## Task description
Provide the data again in its entirety, exactly as given.

★ ★ ★ ★

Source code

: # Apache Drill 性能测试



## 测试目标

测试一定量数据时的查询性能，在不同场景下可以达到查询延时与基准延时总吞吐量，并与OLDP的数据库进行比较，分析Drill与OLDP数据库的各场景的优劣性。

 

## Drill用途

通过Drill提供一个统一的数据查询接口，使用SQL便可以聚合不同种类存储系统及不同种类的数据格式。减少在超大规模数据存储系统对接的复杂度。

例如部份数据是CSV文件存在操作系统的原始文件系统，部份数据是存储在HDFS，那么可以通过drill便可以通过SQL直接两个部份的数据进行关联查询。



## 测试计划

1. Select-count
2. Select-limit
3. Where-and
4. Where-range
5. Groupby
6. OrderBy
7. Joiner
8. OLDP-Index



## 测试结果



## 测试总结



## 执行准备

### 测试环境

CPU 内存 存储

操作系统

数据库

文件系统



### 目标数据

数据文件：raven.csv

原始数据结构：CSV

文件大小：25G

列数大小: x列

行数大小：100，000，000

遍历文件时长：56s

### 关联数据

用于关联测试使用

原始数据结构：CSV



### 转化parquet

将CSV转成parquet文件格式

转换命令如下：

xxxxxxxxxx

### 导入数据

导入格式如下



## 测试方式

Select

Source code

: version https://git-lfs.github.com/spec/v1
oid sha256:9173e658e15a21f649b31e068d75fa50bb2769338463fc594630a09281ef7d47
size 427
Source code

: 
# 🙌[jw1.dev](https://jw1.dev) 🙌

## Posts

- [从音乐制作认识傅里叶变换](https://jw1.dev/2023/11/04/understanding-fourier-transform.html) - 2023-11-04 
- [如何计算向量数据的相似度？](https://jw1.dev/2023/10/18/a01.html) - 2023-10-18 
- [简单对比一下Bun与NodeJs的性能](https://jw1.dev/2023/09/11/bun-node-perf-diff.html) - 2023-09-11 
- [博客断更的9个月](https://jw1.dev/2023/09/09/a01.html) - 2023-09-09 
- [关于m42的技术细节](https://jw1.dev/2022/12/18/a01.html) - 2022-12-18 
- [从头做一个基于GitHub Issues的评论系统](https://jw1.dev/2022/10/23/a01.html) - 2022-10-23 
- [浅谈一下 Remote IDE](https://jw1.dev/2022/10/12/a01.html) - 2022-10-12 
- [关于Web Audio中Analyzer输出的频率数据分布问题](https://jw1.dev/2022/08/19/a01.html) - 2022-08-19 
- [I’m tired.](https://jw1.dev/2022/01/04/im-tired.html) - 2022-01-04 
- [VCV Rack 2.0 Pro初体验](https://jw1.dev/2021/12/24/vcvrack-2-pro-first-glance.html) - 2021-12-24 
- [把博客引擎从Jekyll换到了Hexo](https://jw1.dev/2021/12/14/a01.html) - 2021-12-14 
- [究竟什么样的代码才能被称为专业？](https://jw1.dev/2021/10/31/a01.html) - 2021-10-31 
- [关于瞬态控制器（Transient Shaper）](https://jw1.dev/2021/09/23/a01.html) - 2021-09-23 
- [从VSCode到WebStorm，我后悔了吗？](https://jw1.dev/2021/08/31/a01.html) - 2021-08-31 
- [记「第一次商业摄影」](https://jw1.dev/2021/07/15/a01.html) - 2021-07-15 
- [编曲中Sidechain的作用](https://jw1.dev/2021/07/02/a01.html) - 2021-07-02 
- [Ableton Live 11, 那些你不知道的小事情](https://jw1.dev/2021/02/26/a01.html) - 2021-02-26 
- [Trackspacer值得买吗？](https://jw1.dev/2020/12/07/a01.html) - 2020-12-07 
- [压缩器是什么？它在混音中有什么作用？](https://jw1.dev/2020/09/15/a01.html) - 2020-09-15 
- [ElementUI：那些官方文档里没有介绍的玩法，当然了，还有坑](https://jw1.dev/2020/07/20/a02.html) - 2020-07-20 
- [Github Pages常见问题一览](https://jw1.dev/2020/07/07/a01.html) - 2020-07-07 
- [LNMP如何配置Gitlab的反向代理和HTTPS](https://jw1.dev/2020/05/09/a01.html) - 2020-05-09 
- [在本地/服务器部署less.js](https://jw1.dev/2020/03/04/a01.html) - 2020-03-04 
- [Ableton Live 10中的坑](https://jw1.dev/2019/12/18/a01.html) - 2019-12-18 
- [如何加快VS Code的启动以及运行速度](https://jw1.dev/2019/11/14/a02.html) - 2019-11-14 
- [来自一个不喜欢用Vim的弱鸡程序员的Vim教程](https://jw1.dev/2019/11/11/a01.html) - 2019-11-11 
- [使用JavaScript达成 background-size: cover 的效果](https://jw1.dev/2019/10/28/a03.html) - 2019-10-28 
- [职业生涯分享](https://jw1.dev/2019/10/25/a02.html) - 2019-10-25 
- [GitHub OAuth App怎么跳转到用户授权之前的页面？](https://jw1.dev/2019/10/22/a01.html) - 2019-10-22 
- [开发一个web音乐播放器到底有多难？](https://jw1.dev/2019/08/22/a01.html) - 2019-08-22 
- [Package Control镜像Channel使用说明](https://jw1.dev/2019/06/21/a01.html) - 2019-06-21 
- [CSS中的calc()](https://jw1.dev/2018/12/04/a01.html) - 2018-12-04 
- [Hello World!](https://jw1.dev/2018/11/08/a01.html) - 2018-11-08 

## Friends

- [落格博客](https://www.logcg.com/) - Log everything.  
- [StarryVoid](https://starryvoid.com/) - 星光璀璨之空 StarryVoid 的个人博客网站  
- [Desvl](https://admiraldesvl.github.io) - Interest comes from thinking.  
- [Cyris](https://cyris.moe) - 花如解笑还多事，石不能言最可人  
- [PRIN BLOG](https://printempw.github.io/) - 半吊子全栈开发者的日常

★ ★ ★ ★

## Exercise solution
Source code

: # Apache Drill 性能测试



## 测试目标

测试一定量数据时的查询性能，在不同场景下可以达到查询延时与基准延时总吞吐量，并与OLDP的数据库进行比较，分析Drill与OLDP数据库的各场景的优劣性。

 

## Drill用途

通过Drill提供一个统一的数据查询接口，使用SQL便可以聚合不同种类存储系统及不同种类的数据格式。减少在超大规模数据存储系统对接的复杂度。

例如部份数据是CSV文件存在操作系统的原始文件系统，部份数据是存储在HDFS，那么可以通过drill便可以通过SQL直接两个部份的数据进行关联查询。



## 测试计划

1. Select-count
2. Select-limit
3. Where-and
4. Where-range
5. Groupby
6. OrderBy
7. Joiner
8. OLDP-Index



## 测试结果



## 测试总结



## 执行准备

### 测试环境

CPU 内存 存储

操作系统

数据库

文件系统



### 目标数据

数据文件：raven.csv

原始数据结构：CSV

文件大小：25G

列数大小: x列

行数大小：100，000，000

遍历文件时长：56s

### 关联数据

用于关联测试使用

原始数据结构：CSV



### 转化parquet

将CSV转成parquet文件格式

转换命令如下：

xxxxxxxxxx

### 导入数据

导入格式如下



## 测试方式

Select

Source code

: version https://git-lfs.github.com/spec/v1
oid sha256:9173e658e15a21f649b31e068d75fa50bb2769338463fc594630a09281ef7d47
size 427
Source code

: 
# 🙌[jw1.dev](https://jw1.dev) 🙌

## Posts

- [从音乐制作认识傅里叶变换](https://jw1.dev/2023/11/04/understanding-fourier-transform.html) - 2023-11-04 
- [如何计算向量数据的相似度？](https://jw1.dev/2023/10/18/a01.html) - 2023-10-18 
- [简单对比一下Bun与NodeJs的性能](https://jw1.dev/2023/09/11/bun-node-perf-diff.html) - 2023-09-11 
- [博客断更的9个月](https://jw1.dev/2023/09/09/a01.html) - 2023-09-09 
- [关于m42的技术细节](https://jw1.dev/2022/12/18/a01.html) - 2022-12-18 
- [从头做一个基于GitHub Issues的评论系统](https://jw1.dev/2022/10/23/a01.html) - 2022-10-23 
- [浅谈一下 Remote IDE](https://jw1.dev/2022/10/12/a01.html) - 2022-10-12 
- [关于Web Audio中Analyzer输出的频率数据分布问题](https://jw1.dev/2022/08/19/a01.html) - 2022-08-19 
- [I’m tired.](https://jw1.dev/2022/01/04/im-tired.html) - 2022-01-04 
- [VCV Rack 2.0 Pro初体验](https://jw1.dev/2021/12/24/vcvrack-2-pro-first-glance.html) - 2021-12-24 
- [把博客引擎从Jekyll换到了Hexo](https://jw1.dev/2021/12/14/a01.html) - 2021-12-14 
- [究竟什么样的代码才能被称为专业？](https://jw1.dev/2021/10/31/a01.html) - 2021-10-31 
- [关于瞬态控制器（Transient Shaper）](https://jw1.dev/2021/09/23/a01.html) - 2021-09-23 
- [从VSCode到WebStorm，我后悔了吗？](https://jw1.dev/2021/08/31/a01.html) - 2021-08-31 
- [记「第一次商业摄影」](https://jw1.dev/2021/07/15/a01.html) - 2021-07-15 
- [编曲中Sidechain的作用](https://jw1.dev/2021/07/02/a01.html) - 2021-07-02 
- [Ableton Live 11, 那些你不知道的小事情](https://jw1.dev/2021/02/26/a01.html) - 2021-02-26 
- [Trackspacer值得买吗？](https://jw1.dev/2020/12/07/a01.html) - 2020-12-07 
- [压缩器是什么？它在混音中有什么作用？](https://jw1.dev/2020/09/15/a01.html) - 2020-09-15 
- [ElementUI：那些官方文档里没有介绍的玩法，当然了，还有坑](https://jw1.dev/2020/07/20/a02.html) - 2020-07-20 
- [Github Pages常见问题一览](https://jw1.dev/2020/07/07/a01.html) - 2020-07-07 
- [LNMP如何配置Gitlab的反向代理和HTTPS](https://jw1.dev/2020/05/09/a01.html) - 2020-05-09 
- [在本地/服务器部署less.js](https://jw1.dev/2020/03/04/a01.html) - 2020-03-04 
- [Ableton Live 10中的坑](https://jw1.dev/2019/12/18/a01.html) - 2019-12-18 
- [如何加快VS Code的启动以及运行速度](https://jw1.dev/2019/11/14/a02.html) - 2019-11-14 
- [来自一个不喜欢用Vim的弱鸡程序员的Vim教程](https://jw1.dev/2019/11/11/a01.html) - 2019-11-11 
- [使用JavaScript达成 background-size: cover 的效果](https://jw1.dev/2019/10/28/a03.html) - 2019-10-28 
- [职业生涯分享](https://jw1.dev/2019/10/25/a02.html) - 2019-10-25 
- [GitHub OAuth App怎么跳转到用户授权之前的页面？](https://jw1.dev/2019/10/22/a01.html) - 2019-10-22 
- [开发一个web音乐播放器到底有多难？](https://jw1.dev/2019/08/22/a01.html) - 2019-08-22 
- [Package Control镜像Channel使用说明](https://jw1.dev/2019/06/21/a01.html) - 2019-06-21 
- [CSS中的calc()](https://jw1.dev/2018/12/04/a01.html) - 2018-12-04 
- [Hello World!](https://jw1.dev/2018/11/08/a01.html) - 2018-11-08 

## Friends

- [落格博客](https://www.logcg.com/) - Log everything.  
- [StarryVoid](https://starryvoid.com/) - 星光璀璨之空 StarryVoid 的个人博客网站  
- [Desvl](https://admiraldesvl.github.io) - Interest comes from thinking.  
- [Cyris](https://cyris.moe) - 花如解笑还多事，石不能言最可人  
- [PRIN BLOG](https://printempw.github.io/) - 半吊子全栈开发者的日常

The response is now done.